Stop me if you've heard this before: A bunch of suburban kids befriend an alien entity and must avoid parents and authorities alike in their mission to send it back home. Earth to Echo makes no secret of its foremost influences, which include E.T. the Extra-Terrestrial, Batteries Not Included and any number of similar adventures produced during Steven Spielberg's Amblin heyday in the '80s, with a little of his Close Encounters of the Third Kind and Joe Dante's Explorers thrown in for good measure.
Echo also boasts an oft-distracting "shaky-cam" gimmick, which has been perpetuated by the success of Chronicle and Cloverfield, not to mention the simple budgetary appeal of not having to worry about pesky things like coherence. Despite the irritating aesthetic, Dave Green's first feature still makes for a brisk, appealing adventure capably anchored by four young actors.
Tuck (Brian "Astro" Bradley) is our intrepid videographer, encouraged to continue filming every moment around best friends Alex (Teo Halm) and Munch (Reese Hartwig) once the threat of eminent domain has forced their families to vacate their Nevada suburb. On their last day together, all three see their phones lit up by a mysterious message. They bike off into the nearby desert to discover its sender, a wide-eyed robotic alien they decide to name Echo. (Picture a cross between Wall-E and Clash of the Titans' robotic owl sidekick, Bubo.) Of course, they're not the only ones looking for him.
Echo operates at the crossroads between kids who still bike everywhere they need to go and kids who can never put down their phones, updating an old-fashioned journey with newfangled distractions. An after-the-fact framing device is meant to justify Tuck's incessant narration, editing and even music. While that might suit both a self-involved generation and a wistful tone, the forced first-person perspective tends to distance the viewer from the action as much as the interactions between these close pals and the girl next door (Ella Wahlestedt), who tags along mostly to suit the film's need for a token female presence.

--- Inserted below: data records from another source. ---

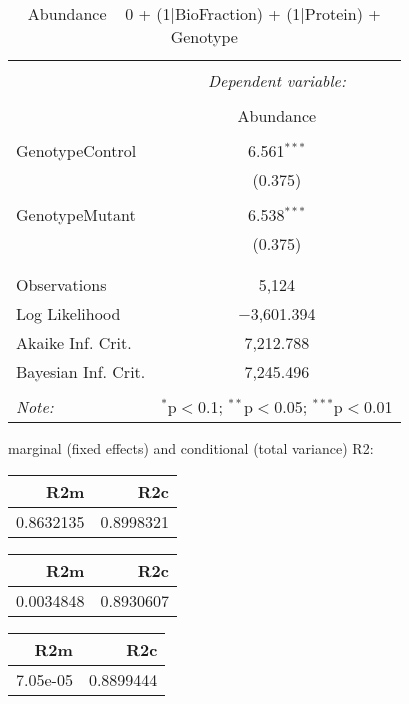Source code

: \documentclass[11pt]{report}
\begin{document}
\begin{table}[!htbp] \centering 
  \caption{Abundance ~ 0 + (1|BioFraction) + (1|Protein) + Genotype} 
  \label{} 
\begin{tabular}{@{\extracolsep{5pt}}lc} 
\\[-1.8ex]\hline 
\hline \\[-1.8ex] 
 & \multicolumn{1}{c}{\textit{Dependent variable:}} \\ 
\cline{2-2} 
\\[-1.8ex] & Abundance \\ 
\hline \\[-1.8ex] 
 GenotypeControl & 6.561$^{***}$ \\ 
  & (0.375) \\ 
  & \\ 
 GenotypeMutant & 6.538$^{***}$ \\ 
  & (0.375) \\ 
  & \\ 
\hline \\[-1.8ex] 
Observations & 5,124 \\ 
Log Likelihood & $-$3,601.394 \\ 
Akaike Inf. Crit. & 7,212.788 \\ 
Bayesian Inf. Crit. & 7,245.496 \\ 
\hline 
\hline \\[-1.8ex] 
\textit{Note:}  & \multicolumn{1}{r}{$^{*}$p$<$0.1; $^{**}$p$<$0.05; $^{***}$p$<$0.01} \\ 
\end{tabular} 
\end{table} 
marginal (fixed effects) and conditional (total variance) R2:

\begin{tabular}{r|r}
\hline
R2m & R2c\\
\hline
0.8632135 & 0.8998321\\
\hline
\end{tabular}

\begin{tabular}{r|r}
\hline
R2m & R2c\\
\hline
0.0034848 & 0.8930607\\
\hline
\end{tabular}

\begin{tabular}{r|r}
\hline
R2m & R2c\\
\hline
7.05e-05 & 0.8899444\\
\hline
\end{tabular}
\end{document}
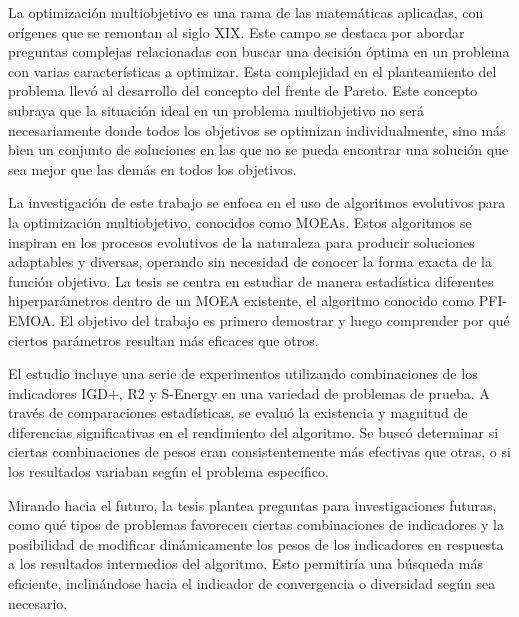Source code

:


\begin{abstracts}        %


La optimización multiobjetivo es una rama de las matemáticas aplicadas, con orígenes que se remontan al siglo XIX. Este campo se destaca por abordar preguntas complejas relacionadas con buscar una decisión óptima en un problema con varias características a optimizar. Esta complejidad en el planteamiento del problema llevó al desarrollo del concepto del frente de Pareto. Este concepto subraya que la situación ideal en un problema multiobjetivo no será necesariamente donde todos los  objetivos se optimizan individualmente, sino más bien un conjunto de soluciones en las que no se pueda encontrar una solución que sea mejor que las demás en todos los objetivos.

La investigación de este trabajo se enfoca en el uso de algoritmos evolutivos para la optimización multiobjetivo, conocidos como MOEAs. Estos algoritmos se inspiran en los procesos evolutivos de la naturaleza para producir soluciones adaptables y diversas, operando sin necesidad de conocer la forma exacta de la función objetivo. La tesis se centra en estudiar de manera estadística diferentes hiperparámetros dentro de un MOEA existente, el algoritmo conocido como PFI-EMOA. El objetivo del trabajo es primero demostrar y luego comprender por qué ciertos parámetros resultan más eficaces que otros.

El estudio incluye una serie de experimentos utilizando combinaciones de los indicadores IGD+, R2 y S-Energy en una variedad de problemas de prueba. A través de comparaciones estadísticas, se evaluó la existencia y magnitud de diferencias significativas en el rendimiento del algoritmo. Se buscó determinar si ciertas combinaciones de pesos eran consistentemente más efectivas que otras, o si los resultados variaban según el problema específico.

Mirando hacia el futuro, la tesis plantea preguntas para investigaciones futuras, como qué tipos de problemas favorecen ciertas combinaciones de indicadores y la posibilidad de modificar dinámicamente los pesos de los indicadores en respuesta a los resultados intermedios del algoritmo. Esto permitiría una búsqueda más eficiente, inclinándose hacia el indicador de convergencia o diversidad según sea necesario.

\end{abstracts}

Thankfully, thin characterizations don't stifle the naturally endearing performances from the four leads, with Hartwig getting the lion's share of the laughs. (At one point, reluctant to fake a sleepover alibi, he shouts, "My mom just went through a divorce! She already has enough guys lying to her!") Echo himself is a cute creation, speaking solely in beeps and always seeking out spare parts. Truth be told, it's a fitting modus operandi given the magpie ways of the film that shares his name. Echo is a small-scale and squeaky-clean alternative to blockbuster bombast, about as unoriginal as it is fundamentally inoffensive.